Source records.
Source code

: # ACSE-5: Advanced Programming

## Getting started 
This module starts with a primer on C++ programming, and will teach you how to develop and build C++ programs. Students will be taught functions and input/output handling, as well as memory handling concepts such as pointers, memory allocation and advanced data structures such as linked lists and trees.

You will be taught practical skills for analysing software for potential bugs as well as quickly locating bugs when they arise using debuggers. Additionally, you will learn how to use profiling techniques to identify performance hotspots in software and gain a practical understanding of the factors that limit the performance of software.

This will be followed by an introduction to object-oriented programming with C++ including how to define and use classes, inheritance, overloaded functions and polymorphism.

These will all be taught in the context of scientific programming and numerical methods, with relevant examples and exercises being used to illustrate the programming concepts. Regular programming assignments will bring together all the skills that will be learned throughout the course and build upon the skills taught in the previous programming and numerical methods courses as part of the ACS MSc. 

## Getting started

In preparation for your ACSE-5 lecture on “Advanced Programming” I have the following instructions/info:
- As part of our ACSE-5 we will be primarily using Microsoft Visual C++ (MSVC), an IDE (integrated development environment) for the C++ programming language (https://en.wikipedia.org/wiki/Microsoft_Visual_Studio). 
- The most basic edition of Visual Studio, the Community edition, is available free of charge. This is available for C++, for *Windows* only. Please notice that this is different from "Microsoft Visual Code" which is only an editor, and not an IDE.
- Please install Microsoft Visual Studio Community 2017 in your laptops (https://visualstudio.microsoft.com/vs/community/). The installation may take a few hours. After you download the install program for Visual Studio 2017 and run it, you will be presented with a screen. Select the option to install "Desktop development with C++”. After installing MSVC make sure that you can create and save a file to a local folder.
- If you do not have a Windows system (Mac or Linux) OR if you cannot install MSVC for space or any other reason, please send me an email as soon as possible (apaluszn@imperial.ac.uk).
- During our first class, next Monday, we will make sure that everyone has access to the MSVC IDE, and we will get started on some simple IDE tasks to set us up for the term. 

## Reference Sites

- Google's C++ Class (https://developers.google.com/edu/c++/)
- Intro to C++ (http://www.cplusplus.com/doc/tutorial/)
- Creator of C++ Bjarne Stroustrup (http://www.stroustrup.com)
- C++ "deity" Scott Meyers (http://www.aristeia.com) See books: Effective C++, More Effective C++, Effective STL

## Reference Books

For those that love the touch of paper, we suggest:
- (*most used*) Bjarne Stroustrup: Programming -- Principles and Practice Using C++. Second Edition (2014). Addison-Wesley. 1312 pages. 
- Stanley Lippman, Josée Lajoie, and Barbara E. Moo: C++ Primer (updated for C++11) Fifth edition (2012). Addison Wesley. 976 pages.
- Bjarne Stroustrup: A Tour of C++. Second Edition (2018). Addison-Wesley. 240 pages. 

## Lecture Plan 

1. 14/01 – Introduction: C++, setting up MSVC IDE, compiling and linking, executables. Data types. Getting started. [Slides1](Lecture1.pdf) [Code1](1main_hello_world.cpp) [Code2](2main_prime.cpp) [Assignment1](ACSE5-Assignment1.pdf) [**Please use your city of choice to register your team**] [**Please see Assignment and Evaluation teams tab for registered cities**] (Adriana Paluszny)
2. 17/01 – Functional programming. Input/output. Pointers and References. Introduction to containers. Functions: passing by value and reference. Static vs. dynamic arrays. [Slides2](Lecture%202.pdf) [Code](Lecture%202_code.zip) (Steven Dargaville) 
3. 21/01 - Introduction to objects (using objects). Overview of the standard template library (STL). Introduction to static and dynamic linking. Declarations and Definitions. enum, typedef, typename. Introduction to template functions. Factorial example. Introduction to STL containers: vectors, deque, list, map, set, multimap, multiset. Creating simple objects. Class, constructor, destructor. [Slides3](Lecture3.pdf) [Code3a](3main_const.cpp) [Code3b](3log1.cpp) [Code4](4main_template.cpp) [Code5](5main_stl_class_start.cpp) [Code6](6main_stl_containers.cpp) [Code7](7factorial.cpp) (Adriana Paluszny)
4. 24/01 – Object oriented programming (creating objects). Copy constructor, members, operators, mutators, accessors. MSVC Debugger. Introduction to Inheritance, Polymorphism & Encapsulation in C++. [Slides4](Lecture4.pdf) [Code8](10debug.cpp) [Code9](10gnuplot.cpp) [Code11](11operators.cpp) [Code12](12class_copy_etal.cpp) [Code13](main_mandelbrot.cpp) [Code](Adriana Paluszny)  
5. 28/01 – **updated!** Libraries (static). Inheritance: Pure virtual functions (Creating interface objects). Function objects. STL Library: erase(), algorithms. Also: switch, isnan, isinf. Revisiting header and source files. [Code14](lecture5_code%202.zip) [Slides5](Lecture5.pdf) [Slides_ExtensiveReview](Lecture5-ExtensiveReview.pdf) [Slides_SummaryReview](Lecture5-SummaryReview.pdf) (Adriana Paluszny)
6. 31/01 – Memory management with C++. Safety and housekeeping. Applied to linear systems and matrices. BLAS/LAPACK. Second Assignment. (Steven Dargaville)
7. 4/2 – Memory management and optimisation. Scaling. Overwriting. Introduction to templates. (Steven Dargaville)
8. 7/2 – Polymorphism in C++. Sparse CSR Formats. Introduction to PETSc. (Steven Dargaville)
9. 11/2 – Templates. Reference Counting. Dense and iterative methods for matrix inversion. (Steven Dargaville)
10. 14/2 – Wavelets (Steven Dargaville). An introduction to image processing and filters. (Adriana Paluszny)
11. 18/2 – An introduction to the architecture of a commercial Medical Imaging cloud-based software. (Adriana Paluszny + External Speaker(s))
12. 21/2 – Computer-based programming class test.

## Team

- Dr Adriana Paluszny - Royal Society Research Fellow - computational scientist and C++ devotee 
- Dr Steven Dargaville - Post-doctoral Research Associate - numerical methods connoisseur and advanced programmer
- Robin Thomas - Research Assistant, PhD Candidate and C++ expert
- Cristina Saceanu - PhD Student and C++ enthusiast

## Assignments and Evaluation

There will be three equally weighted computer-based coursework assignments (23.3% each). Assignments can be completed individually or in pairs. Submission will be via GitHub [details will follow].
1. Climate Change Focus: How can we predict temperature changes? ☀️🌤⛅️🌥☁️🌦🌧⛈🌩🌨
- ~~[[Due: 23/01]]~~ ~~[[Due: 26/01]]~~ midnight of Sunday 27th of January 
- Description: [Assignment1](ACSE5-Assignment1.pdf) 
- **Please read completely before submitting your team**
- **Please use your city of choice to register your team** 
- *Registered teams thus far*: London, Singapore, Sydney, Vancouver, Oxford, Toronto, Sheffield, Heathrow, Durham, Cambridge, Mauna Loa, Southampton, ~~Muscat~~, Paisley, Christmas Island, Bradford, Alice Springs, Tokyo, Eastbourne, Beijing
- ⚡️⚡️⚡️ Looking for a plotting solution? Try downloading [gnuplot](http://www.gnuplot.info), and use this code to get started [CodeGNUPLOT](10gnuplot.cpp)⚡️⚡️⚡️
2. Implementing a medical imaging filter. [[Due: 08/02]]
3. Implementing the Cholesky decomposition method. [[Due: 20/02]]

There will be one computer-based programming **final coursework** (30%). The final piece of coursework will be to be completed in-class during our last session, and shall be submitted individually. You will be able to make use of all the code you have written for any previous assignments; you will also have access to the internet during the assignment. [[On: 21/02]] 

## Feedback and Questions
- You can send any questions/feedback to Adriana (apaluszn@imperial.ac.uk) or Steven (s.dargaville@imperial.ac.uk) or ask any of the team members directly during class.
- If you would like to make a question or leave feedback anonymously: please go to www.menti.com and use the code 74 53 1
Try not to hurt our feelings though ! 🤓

Exercise directions.
The response must hold only the lines above from the line with "- Intro to C++" through the line with "3. 21/01 - Introduction", each copied exactly, both ends kept.

Response to the task.
- Intro to C++ (http://www.cplusplus.com/doc/tutorial/)
- Creator of C++ Bjarne Stroustrup (http://www.stroustrup.com)
- C++ "deity" Scott Meyers (http://www.aristeia.com) See books: Effective C++, More Effective C++, Effective STL

## Reference Books

For those that love the touch of paper, we suggest:
- (*most used*) Bjarne Stroustrup: Programming -- Principles and Practice Using C++. Second Edition (2014). Addison-Wesley. 1312 pages. 
- Stanley Lippman, Josée Lajoie, and Barbara E. Moo: C++ Primer (updated for C++11) Fifth edition (2012). Addison Wesley. 976 pages.
- Bjarne Stroustrup: A Tour of C++. Second Edition (2018). Addison-Wesley. 240 pages. 

## Lecture Plan 

1. 14/01 – Introduction: C++, setting up MSVC IDE, compiling and linking, executables. Data types. Getting started. [Slides1](Lecture1.pdf) [Code1](1main_hello_world.cpp) [Code2](2main_prime.cpp) [Assignment1](ACSE5-Assignment1.pdf) [**Please use your city of choice to register your team**] [**Please see Assignment and Evaluation teams tab for registered cities**] (Adriana Paluszny)
2. 17/01 – Functional programming. Input/output. Pointers and References. Introduction to containers. Functions: passing by value and reference. Static vs. dynamic arrays. [Slides2](Lecture%202.pdf) [Code](Lecture%202_code.zip) (Steven Dargaville) 
3. 21/01 - Introduction to objects (using objects). Overview of the standard template library (STL). Introduction to static and dynamic linking. Declarations and Definitions. enum, typedef, typename. Introduction to template functions. Factorial example. Introduction to STL containers: vectors, deque, list, map, set, multimap, multiset. Creating simple objects. Class, constructor, destructor. [Slides3](Lecture3.pdf) [Code3a](3main_const.cpp) [Code3b](3log1.cpp) [Code4](4main_template.cpp) [Code5](5main_stl_class_start.cpp) [Code6](6main_stl_containers.cpp) [Code7](7factorial.cpp) (Adriana Paluszny)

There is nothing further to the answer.